◆ **What the task requires**:
The lines below that include "controller" are to be found and copied.

(Data for review begins)

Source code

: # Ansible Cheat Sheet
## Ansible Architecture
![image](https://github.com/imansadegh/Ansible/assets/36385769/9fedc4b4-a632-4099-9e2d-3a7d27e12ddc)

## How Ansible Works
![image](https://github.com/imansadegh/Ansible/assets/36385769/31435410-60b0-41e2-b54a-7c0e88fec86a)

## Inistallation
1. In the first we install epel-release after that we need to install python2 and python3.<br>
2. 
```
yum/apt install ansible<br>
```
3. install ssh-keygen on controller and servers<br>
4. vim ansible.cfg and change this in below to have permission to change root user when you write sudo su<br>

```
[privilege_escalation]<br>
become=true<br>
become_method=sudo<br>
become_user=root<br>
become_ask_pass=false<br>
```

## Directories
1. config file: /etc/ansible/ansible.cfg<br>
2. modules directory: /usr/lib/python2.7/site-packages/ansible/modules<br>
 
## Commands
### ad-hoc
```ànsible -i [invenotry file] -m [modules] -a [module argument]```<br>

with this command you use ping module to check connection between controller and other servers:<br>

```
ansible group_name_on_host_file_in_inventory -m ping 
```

(Data for review ends)

◆ **Written response**:
3. install ssh-keygen on controller and servers<br>
with this command you use ping module to check connection between controller and other servers:<br>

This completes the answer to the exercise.